I am! Sponge Bob is the shizzz nit!


----------



## Leo Porcello (Jul 10, 2003)

I took you for a Care Bears kind of guy!


----------



## KEN W (Feb 22, 2002)

I grew up shooting lead.I still use lead for upland.Basically because it's a lot cheaper.Haven't really seen a whole lot of difference between using lead and steel.They both kill out to 40-50 yds.

If you reload......lead is a lot more forgiving so you can reload much faster w/o weighing a lot of them.With steel I weigh every drop.


----------



## Ima870man (Oct 29, 2003)

Old guys, Old guys, well just because I am young enough to be your pappy is no need to calling us better, experienced hunters names. HEHE!
Umm... Lead was fun as I killed my first duck and goose with it, but one still had to hit the bird with it to harvest it! To be honest, the first steel I shot was Federal 3 inch 1 and 3/8 oz loads of BB's, and how did the younger people use to say it -- it was da bomb -- maybe thats outdated now. Moreover, I only could find it for about a year or two and then it was gone. It killed geese just like lead, and I was puzzled why they said steel was no good. But I have since used some of the newer stuff and it will not stack up against the old lead. I have never tried the heavy shot loads, so maybe they are comparable.

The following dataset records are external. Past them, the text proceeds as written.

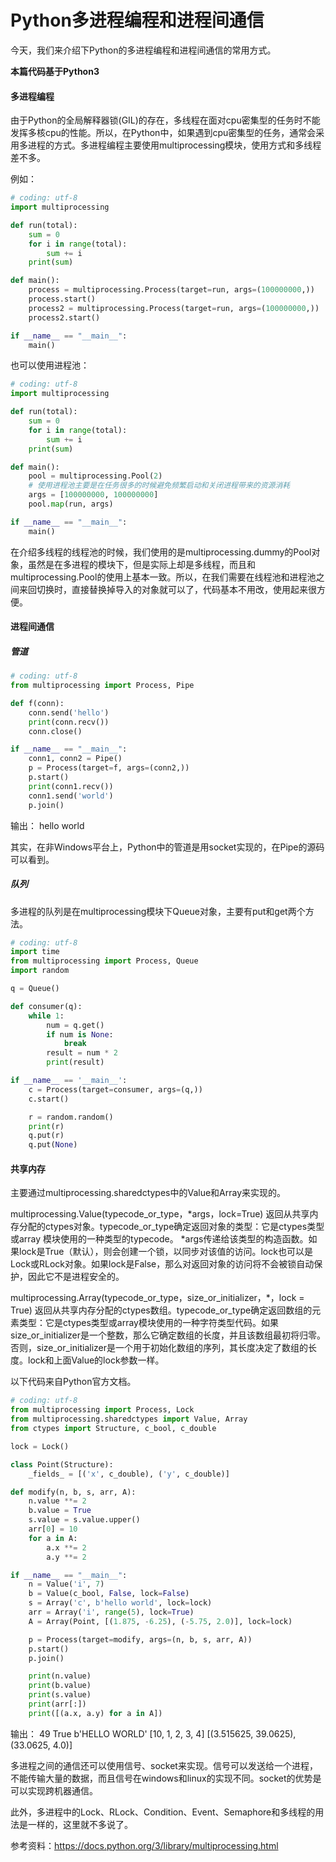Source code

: # Python多进程编程和进程间通信

今天，我们来介绍下Python的多进程编程和进程间通信的常用方式。

**本篇代码基于Python3**

#### 多进程编程

由于Python的全局解释器锁(GIL)的存在，多线程在面对cpu密集型的任务时不能发挥多核cpu的性能。所以，在Python中，如果遇到cpu密集型的任务，通常会采用多进程的方式。多进程编程主要使用multiprocessing模块，使用方式和多线程差不多。

例如：

```python
# coding: utf-8
import multiprocessing

def run(total):
    sum = 0
    for i in range(total):
        sum += i
    print(sum)

def main():
    process = multiprocessing.Process(target=run, args=(100000000,))
    process.start()
    process2 = multiprocessing.Process(target=run, args=(100000000,))
    process2.start()

if __name__ == "__main__":
    main()
```

也可以使用进程池：

```python
# coding: utf-8
import multiprocessing

def run(total):
    sum = 0
    for i in range(total):
        sum += i
    print(sum)

def main():
    pool = multiprocessing.Pool(2)
    # 使用进程池主要是在任务很多的时候避免频繁启动和关闭进程带来的资源消耗
    args = [100000000, 100000000]
    pool.map(run, args)

if __name__ == "__main__":
    main()
```

在介绍多线程的线程池的时候，我们使用的是multiprocessing.dummy的Pool对象，虽然是在多进程的模块下，但是实际上却是多线程，而且和multiprocessing.Pool的使用上基本一致。所以，在我们需要在线程池和进程池之间来回切换时，直接替换掉导入的对象就可以了，代码基本不用改，使用起来很方便。

#### 进程间通信

##### 管道

```python
# coding: utf-8
from multiprocessing import Process, Pipe

def f(conn):
    conn.send('hello')
    print(conn.recv())
    conn.close()

if __name__ == "__main__":
    conn1, conn2 = Pipe()
    p = Process(target=f, args=(conn2,))
    p.start()
    print(conn1.recv())
    conn1.send('world')
    p.join()
```

输出：
hello
world

其实，在非Windows平台上，Python中的管道是用socket实现的，在Pipe的源码可以看到。

##### 队列

多进程的队列是在multiprocessing模块下Queue对象，主要有put和get两个方法。

```python
# coding: utf-8
import time
from multiprocessing import Process, Queue
import random

q = Queue()

def consumer(q):
    while 1:
        num = q.get()
        if num is None:
            break
        result = num * 2
        print(result)

if __name__ == '__main__':
    c = Process(target=consumer, args=(q,))
    c.start()

    r = random.random()
    print(r)
    q.put(r)
    q.put(None)
```

#### 共享内存

主要通过multiprocessing.sharedctypes中的Value和Array来实现的。

multiprocessing.Value(typecode_or_type，\*args，lock=True)
返回从共享内存分配的ctypes对象。typecode_or_type确定返回对象的类型：它是ctypes类型或array 模块使用的一种类型的typecode。 \*args传递给该类型的构造函数。如果lock是True（默认），则会创建一个锁，以同步对该值的访问。lock也可以是Lock或RLock对象。如果lock是False，那么对返回对象的访问将不会被锁自动保护，因此它不是进程安全的。


multiprocessing.Array(typecode_or_type，size_or_initializer，\*，lock = True)
返回从共享内存分配的ctypes数组。typecode_or_type确定返回数组的元素类型：它是ctypes类型或array模块使用的一种字符类型代码。如果size_or_initializer是一个整数，那么它确定数组的长度，并且该数组最初将归零。否则，size_or_initializer是一个用于初始化数组的序列，其长度决定了数组的长度。lock和上面Value的lock参数一样。

以下代码来自Python官方文档。

```python
# coding: utf-8
from multiprocessing import Process, Lock
from multiprocessing.sharedctypes import Value, Array
from ctypes import Structure, c_bool, c_double

lock = Lock()

class Point(Structure):
    _fields_ = [('x', c_double), ('y', c_double)]

def modify(n, b, s, arr, A):
    n.value **= 2
    b.value = True
    s.value = s.value.upper()
    arr[0] = 10
    for a in A:
        a.x **= 2
        a.y **= 2

if __name__ == "__main__":
    n = Value('i', 7)
    b = Value(c_bool, False, lock=False)
    s = Array('c', b'hello world', lock=lock)
    arr = Array('i', range(5), lock=True)
    A = Array(Point, [(1.875, -6.25), (-5.75, 2.0)], lock=lock)

    p = Process(target=modify, args=(n, b, s, arr, A))
    p.start()
    p.join()

    print(n.value)
    print(b.value)
    print(s.value)
    print(arr[:])
    print([(a.x, a.y) for a in A])

```

输出：
49
True
b'HELLO WORLD'
[10, 1, 2, 3, 4]
[(3.515625, 39.0625), (33.0625, 4.0)]

多进程之间的通信还可以使用信号、socket来实现。信号可以发送给一个进程，不能传输大量的数据，而且信号在windows和linux的实现不同。socket的优势是可以实现跨机器通信。

此外，多进程中的Lock、RLock、Condition、Event、Semaphore和多线程的用法是一样的，这里就不多说了。

参考资料：https://docs.python.org/3/library/multiprocessing.html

Whats this I hear about Leo and that PURPLE Dinosaur or Dragon or what ever it is that he likes??

Anyways, I have many more stories about lead, but they can only be discussed over a cold one and a goose brat!

Ima870man


----------



## cm3geese (Dec 28, 2006)

I am an old man in here by many standards I have hit or about hit 39 :lol: I hunted with steel for a little while before it was outlawed for waterfowl hunting. It does have alot better knock down power compared to the same diameter steel shot.

By the way I am not the best of shots so I usually just shoot and hope they have a heart attack and drop. Just doing my part to take the weaker ones out of the flocks.


----------



## Leo Porcello (Jul 10, 2003)

Maybe all the old guys kicked the bucket?? Died from lead poisening?


----------



## hunt4P&amp;Y (Sep 23, 2004)

At my old age.... I have shot my fair share of lead at cocks. It has gotten really expensive now, so the last couple years I have not used it. I would say that Black Cloud kills just as well as the heavy like 1 3/4 oz lead rounds. Many days with that lead we were taking pheasants at 70 plus yards. This year I was doing the same with black cloud and a full.

I have never shot a goose with it.... Not old like PC!


----------



## KEN W (Feb 22, 2002)

Leo Porcello said:


> Maybe all the old guys kicked the bucket?? Died from lead poisening?


Nah......this isn't It's a Mad,Mad,Mad.Mad World.


----------



## Plainsman (Jul 30, 2003)

> I have heard of a few true old timers that are on this site that still use lead on their property as because one it is their property


That's another landowner myth. Let the warden catch them and their property will mean nothing.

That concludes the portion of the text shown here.